Private Directors Association (PDA) is alerting members to a growing wave of sophisticated recruiting and impersonation scams targeting directors and governance professionals. These schemes are designed to look credible—often presenting as board seats, executive roles, advisory or consulting engagements, and even speaking invitations—any opportunity significant enough to earn immediate attention.

 

The Bottom Line

Today’s recruiting scams are credible by design. The true intent is rarely obvious at the outset. In many cases, the goal is to:

  • Harvest personal identity information
  • Conduct social engineering to gain access to additional contacts or systems
  • Commit financial fraud
  • Steer targets toward paid services under false pretenses

 

What follows is one example of an evolving pattern PDA members should be prepared to recognize early.

 

How These Scams Typically Appear

Members should be cautious of outreach that arrives as a polished, tailored recruiting sequence—often written well enough to bypass traditional “red flag” filters.
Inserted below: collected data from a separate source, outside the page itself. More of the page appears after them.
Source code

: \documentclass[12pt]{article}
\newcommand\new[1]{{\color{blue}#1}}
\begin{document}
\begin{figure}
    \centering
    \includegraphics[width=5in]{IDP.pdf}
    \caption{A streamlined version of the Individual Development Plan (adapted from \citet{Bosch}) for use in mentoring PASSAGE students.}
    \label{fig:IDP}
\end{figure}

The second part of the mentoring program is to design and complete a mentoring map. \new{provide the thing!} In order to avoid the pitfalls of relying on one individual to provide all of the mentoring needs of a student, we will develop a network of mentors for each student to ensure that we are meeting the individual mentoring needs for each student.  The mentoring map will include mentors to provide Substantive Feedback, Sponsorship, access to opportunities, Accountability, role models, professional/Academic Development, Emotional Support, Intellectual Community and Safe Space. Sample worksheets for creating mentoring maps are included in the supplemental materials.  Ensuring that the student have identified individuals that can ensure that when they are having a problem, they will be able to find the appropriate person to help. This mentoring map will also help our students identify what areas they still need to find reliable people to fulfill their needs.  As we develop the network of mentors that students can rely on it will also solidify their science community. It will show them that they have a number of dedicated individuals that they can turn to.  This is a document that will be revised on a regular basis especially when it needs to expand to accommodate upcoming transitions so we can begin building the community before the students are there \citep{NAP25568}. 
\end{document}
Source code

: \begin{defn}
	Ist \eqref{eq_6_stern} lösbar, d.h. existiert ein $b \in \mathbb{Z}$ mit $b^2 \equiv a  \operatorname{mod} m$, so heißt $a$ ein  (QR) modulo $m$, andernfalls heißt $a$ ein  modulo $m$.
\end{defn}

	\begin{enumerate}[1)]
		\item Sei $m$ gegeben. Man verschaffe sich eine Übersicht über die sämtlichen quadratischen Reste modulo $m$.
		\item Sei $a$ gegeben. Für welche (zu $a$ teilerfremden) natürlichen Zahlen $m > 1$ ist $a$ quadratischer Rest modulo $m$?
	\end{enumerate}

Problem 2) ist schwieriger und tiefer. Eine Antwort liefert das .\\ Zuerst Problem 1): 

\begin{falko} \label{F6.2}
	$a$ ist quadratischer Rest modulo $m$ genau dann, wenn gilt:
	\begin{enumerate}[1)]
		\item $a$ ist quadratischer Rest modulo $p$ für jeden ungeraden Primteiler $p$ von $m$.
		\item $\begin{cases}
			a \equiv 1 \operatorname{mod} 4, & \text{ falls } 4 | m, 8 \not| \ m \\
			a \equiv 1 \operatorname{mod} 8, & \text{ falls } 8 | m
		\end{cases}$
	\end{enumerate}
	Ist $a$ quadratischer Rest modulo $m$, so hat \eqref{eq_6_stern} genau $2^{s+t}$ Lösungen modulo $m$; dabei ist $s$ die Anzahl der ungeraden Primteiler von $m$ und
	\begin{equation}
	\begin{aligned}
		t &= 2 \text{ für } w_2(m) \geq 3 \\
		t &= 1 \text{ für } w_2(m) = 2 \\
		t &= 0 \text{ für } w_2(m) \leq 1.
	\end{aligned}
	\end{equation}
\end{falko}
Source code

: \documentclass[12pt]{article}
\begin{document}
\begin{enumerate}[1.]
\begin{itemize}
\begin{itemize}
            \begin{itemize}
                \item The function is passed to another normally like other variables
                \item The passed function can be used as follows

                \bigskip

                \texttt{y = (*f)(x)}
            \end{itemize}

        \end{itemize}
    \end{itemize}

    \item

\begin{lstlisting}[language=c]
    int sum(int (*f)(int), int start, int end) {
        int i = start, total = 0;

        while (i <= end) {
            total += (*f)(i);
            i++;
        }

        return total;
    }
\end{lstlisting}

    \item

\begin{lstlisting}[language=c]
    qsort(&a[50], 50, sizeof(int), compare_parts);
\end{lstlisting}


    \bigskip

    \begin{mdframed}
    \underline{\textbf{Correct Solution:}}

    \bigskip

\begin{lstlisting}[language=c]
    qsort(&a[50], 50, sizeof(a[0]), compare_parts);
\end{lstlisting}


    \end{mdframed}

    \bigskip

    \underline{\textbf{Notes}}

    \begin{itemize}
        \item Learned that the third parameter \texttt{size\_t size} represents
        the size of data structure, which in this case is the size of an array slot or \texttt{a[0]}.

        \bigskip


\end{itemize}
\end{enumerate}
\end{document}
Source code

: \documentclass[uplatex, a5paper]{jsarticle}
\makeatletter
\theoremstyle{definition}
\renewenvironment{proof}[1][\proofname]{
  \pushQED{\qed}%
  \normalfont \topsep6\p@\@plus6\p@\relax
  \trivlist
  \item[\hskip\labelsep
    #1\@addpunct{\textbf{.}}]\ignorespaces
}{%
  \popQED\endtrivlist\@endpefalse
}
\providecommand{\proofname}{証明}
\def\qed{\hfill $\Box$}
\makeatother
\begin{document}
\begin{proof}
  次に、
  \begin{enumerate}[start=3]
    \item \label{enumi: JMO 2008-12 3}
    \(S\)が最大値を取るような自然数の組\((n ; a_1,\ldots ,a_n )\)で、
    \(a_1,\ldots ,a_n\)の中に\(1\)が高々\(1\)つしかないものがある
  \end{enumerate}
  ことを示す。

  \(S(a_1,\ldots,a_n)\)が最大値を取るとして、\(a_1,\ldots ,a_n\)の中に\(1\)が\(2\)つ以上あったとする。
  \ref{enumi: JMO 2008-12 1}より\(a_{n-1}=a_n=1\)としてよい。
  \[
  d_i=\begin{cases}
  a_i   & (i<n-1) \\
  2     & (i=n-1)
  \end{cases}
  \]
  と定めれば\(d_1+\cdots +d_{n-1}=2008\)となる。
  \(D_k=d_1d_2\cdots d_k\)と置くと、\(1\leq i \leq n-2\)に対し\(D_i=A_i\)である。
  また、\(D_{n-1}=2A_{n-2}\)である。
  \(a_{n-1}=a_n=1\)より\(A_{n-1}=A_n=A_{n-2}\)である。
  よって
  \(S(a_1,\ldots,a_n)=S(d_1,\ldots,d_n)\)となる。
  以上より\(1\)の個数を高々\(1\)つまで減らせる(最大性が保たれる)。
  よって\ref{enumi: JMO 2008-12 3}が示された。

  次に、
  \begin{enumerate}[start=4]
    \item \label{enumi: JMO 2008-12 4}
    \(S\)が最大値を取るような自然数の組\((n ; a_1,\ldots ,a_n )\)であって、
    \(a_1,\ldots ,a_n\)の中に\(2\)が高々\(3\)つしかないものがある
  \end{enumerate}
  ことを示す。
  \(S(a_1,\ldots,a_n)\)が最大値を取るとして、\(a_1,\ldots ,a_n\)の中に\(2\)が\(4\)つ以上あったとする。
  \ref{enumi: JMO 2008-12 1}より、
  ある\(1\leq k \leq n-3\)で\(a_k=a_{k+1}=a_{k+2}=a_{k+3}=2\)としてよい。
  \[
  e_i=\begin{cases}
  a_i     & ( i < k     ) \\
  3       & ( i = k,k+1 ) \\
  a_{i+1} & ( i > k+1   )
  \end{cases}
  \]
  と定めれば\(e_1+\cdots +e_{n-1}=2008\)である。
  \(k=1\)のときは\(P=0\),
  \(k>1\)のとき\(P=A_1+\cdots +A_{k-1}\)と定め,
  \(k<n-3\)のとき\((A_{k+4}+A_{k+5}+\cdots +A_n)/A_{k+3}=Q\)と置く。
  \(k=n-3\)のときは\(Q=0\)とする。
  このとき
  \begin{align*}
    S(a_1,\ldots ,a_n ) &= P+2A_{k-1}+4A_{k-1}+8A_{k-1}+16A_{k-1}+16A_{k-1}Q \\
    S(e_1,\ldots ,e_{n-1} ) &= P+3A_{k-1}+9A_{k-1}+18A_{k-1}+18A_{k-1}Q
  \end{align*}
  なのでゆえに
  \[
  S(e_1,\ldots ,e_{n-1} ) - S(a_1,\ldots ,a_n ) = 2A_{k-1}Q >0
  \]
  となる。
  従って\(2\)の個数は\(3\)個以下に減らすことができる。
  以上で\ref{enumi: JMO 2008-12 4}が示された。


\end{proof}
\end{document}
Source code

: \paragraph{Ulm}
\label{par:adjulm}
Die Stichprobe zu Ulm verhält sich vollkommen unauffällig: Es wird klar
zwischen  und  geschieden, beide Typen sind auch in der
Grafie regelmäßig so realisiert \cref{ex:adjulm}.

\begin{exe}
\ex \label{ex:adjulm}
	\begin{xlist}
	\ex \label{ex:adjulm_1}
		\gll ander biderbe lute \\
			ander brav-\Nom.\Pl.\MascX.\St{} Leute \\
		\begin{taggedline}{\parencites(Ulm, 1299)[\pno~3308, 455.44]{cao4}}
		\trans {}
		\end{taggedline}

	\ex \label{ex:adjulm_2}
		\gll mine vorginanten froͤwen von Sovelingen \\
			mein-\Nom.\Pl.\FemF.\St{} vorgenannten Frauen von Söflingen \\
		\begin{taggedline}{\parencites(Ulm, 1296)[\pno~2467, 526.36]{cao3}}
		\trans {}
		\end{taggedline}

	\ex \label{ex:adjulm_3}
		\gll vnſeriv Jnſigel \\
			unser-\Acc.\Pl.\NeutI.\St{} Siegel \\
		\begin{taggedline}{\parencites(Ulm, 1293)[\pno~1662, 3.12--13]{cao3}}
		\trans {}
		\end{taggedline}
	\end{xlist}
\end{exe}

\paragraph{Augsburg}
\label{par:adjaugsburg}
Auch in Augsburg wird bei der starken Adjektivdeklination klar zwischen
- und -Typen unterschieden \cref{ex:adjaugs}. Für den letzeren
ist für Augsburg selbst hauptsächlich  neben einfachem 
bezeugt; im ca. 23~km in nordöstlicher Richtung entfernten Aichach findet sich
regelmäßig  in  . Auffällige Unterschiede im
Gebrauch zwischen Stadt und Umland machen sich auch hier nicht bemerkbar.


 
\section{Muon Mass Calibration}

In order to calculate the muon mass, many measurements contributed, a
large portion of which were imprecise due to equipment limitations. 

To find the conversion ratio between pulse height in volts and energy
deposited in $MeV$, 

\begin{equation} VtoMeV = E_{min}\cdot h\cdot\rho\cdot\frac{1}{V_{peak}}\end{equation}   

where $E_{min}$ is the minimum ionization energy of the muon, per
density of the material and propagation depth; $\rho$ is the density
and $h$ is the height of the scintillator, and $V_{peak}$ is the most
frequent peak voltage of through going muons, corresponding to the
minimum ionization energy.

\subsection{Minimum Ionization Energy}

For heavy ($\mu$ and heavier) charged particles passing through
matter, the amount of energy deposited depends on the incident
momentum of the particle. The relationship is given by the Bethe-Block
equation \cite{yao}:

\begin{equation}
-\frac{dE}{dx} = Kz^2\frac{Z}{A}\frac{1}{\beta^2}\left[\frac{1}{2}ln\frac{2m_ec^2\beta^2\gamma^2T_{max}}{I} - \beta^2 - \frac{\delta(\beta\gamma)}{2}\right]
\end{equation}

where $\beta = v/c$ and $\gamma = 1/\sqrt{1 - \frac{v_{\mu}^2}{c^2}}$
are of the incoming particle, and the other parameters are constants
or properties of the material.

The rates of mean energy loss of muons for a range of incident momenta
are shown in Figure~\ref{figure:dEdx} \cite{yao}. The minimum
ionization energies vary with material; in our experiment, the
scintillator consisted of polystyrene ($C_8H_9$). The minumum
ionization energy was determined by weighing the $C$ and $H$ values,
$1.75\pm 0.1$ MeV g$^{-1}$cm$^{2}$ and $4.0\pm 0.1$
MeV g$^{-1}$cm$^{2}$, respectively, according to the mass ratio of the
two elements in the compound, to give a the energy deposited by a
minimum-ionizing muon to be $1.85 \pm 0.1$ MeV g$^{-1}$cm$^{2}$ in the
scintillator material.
Artificial intelligence has reduced the poor grammar and formatting that once made these attempts easier to spot.

 

These scams frequently unfold over multiple emails, such as:

  • A flattering, personalized introduction
  • A detailed “opportunity brief” or position description
  • A request for a résumé, board bio, LinkedIn profile, work history, references, or other background information

 

Each step is engineered to build trust and extract more information.

 

A Recent Example

In one recent instance shared with PDA, the scam presented a public-company board opportunity tied to Teladoc Health, Inc. (NYSE: TDOC)—including a director and risk committee leadership seat and compensation described as significantly higher than what the role would typically offer.

 

The outreach originated from a Gmail address and used the name, photograph, and professional identity of a real recruiter with an established LinkedIn presence. The recruiter’s photo was included in the email signature to reinforce legitimacy.

 

PDA emphasizes that there is no indication Teladoc Health or the recruiter whose identity was used had any involvement. Both appear to be victims of impersonation.

 

Why PDA Is Sharing This

This advisory is being shared not because the attempt was unusual, but because it was convincing—and the next one may be even more so. Members are encouraged to remain vigilant, verify opportunities independently, and treat unsolicited requests for personal or professional background information with caution, even when the outreach appears polished and credible.